> _Task_: Copy out, from the data, each line containing the string "such".

Records from a data collection:
== == ==

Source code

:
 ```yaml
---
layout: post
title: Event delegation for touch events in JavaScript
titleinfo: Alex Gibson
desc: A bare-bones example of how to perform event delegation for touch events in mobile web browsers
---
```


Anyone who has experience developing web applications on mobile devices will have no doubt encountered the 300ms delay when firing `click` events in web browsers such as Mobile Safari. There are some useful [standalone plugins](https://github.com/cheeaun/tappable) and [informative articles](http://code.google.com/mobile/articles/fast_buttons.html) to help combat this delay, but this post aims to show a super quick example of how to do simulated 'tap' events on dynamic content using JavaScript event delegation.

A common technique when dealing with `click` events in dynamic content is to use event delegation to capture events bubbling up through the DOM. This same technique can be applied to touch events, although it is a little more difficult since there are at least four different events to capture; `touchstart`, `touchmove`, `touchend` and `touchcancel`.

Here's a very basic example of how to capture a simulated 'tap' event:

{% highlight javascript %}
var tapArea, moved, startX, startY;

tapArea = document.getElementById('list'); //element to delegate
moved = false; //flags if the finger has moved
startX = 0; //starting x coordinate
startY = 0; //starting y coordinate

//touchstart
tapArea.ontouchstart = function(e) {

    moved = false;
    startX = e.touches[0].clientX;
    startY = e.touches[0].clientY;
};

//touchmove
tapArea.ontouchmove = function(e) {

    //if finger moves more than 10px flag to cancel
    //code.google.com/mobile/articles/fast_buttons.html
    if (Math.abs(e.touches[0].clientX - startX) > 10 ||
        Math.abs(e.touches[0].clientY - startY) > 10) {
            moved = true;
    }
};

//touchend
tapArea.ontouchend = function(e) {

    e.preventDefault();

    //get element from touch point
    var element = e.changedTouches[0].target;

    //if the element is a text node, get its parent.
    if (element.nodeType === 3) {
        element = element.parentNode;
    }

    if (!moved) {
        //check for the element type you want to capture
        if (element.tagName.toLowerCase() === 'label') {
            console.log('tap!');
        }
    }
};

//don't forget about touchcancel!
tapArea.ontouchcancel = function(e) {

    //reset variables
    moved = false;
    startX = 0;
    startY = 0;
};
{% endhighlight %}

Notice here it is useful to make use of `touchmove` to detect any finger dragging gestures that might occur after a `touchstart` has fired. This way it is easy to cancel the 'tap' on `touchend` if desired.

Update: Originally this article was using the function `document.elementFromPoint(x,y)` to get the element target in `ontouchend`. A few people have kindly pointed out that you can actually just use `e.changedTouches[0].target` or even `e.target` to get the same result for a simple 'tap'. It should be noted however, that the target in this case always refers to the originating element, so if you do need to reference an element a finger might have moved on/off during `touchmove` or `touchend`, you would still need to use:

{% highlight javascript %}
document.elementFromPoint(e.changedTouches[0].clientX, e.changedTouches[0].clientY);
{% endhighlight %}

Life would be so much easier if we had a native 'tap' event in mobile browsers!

== == ==

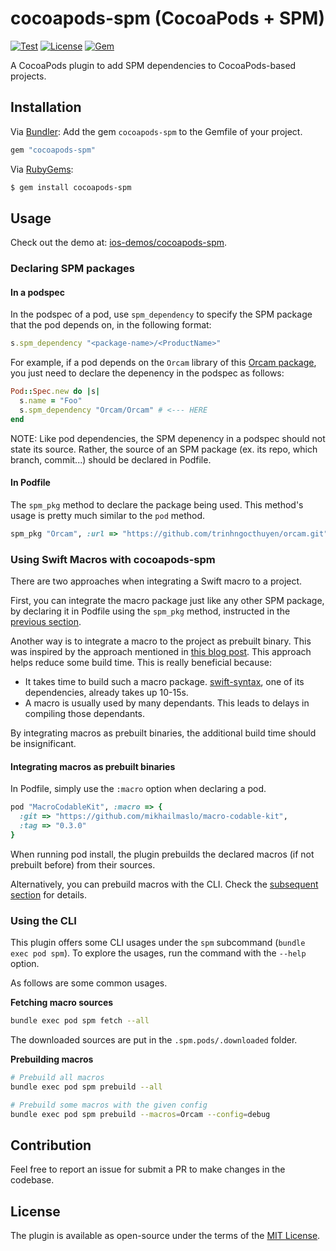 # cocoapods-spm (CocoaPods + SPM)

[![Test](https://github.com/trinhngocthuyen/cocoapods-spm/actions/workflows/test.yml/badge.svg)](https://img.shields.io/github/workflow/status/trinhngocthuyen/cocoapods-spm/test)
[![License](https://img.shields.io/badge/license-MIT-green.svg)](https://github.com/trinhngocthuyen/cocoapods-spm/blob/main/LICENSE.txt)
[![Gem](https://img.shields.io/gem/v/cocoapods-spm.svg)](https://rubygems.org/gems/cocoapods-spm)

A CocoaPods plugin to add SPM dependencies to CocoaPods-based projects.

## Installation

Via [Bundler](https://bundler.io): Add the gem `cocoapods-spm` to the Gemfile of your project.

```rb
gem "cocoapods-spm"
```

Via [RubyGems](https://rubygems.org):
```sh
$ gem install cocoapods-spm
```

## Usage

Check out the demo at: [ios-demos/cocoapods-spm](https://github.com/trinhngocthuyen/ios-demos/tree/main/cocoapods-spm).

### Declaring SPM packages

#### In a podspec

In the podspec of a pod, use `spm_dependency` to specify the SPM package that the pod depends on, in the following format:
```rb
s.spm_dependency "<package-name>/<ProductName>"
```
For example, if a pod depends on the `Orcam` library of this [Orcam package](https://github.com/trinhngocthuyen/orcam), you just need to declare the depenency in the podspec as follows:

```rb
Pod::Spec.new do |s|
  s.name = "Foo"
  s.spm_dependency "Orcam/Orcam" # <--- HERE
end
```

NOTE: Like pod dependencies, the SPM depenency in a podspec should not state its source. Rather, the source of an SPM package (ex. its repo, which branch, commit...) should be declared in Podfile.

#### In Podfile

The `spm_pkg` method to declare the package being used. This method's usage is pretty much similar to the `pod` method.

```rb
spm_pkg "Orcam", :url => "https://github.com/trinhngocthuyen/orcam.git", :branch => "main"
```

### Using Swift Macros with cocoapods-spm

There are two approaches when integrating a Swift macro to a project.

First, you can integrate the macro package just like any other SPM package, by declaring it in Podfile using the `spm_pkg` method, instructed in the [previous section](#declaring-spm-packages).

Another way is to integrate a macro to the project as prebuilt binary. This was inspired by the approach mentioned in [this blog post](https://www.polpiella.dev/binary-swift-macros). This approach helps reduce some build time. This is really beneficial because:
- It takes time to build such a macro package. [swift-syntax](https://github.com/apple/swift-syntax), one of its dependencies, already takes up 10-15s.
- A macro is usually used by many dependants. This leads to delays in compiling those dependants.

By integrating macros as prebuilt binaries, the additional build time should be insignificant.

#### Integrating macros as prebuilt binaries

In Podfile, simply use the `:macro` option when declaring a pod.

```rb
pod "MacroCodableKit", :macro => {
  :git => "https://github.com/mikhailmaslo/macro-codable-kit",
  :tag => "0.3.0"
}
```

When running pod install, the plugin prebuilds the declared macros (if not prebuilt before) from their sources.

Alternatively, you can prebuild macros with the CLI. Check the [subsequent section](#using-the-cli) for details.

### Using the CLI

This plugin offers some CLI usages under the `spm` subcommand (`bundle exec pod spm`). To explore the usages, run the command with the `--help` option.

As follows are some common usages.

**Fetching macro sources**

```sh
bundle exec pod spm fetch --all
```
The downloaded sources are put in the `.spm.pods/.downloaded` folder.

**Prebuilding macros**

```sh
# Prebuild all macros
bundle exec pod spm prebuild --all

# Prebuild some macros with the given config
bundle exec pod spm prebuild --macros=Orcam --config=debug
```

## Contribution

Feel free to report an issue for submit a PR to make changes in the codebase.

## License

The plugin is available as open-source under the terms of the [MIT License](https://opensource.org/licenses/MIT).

== == ==

> _Solution_:
Anyone who has experience developing web applications on mobile devices will have no doubt encountered the 300ms delay when firing `click` events in web browsers such as Mobile Safari. There are some useful [standalone plugins](https://github.com/cheeaun/tappable) and [informative articles](http://code.google.com/mobile/articles/fast_buttons.html) to help combat this delay, but this post aims to show a super quick example of how to do simulated 'tap' events on dynamic content using JavaScript event delegation.
- It takes time to build such a macro package. [swift-syntax](https://github.com/apple/swift-syntax), one of its dependencies, already takes up 10-15s.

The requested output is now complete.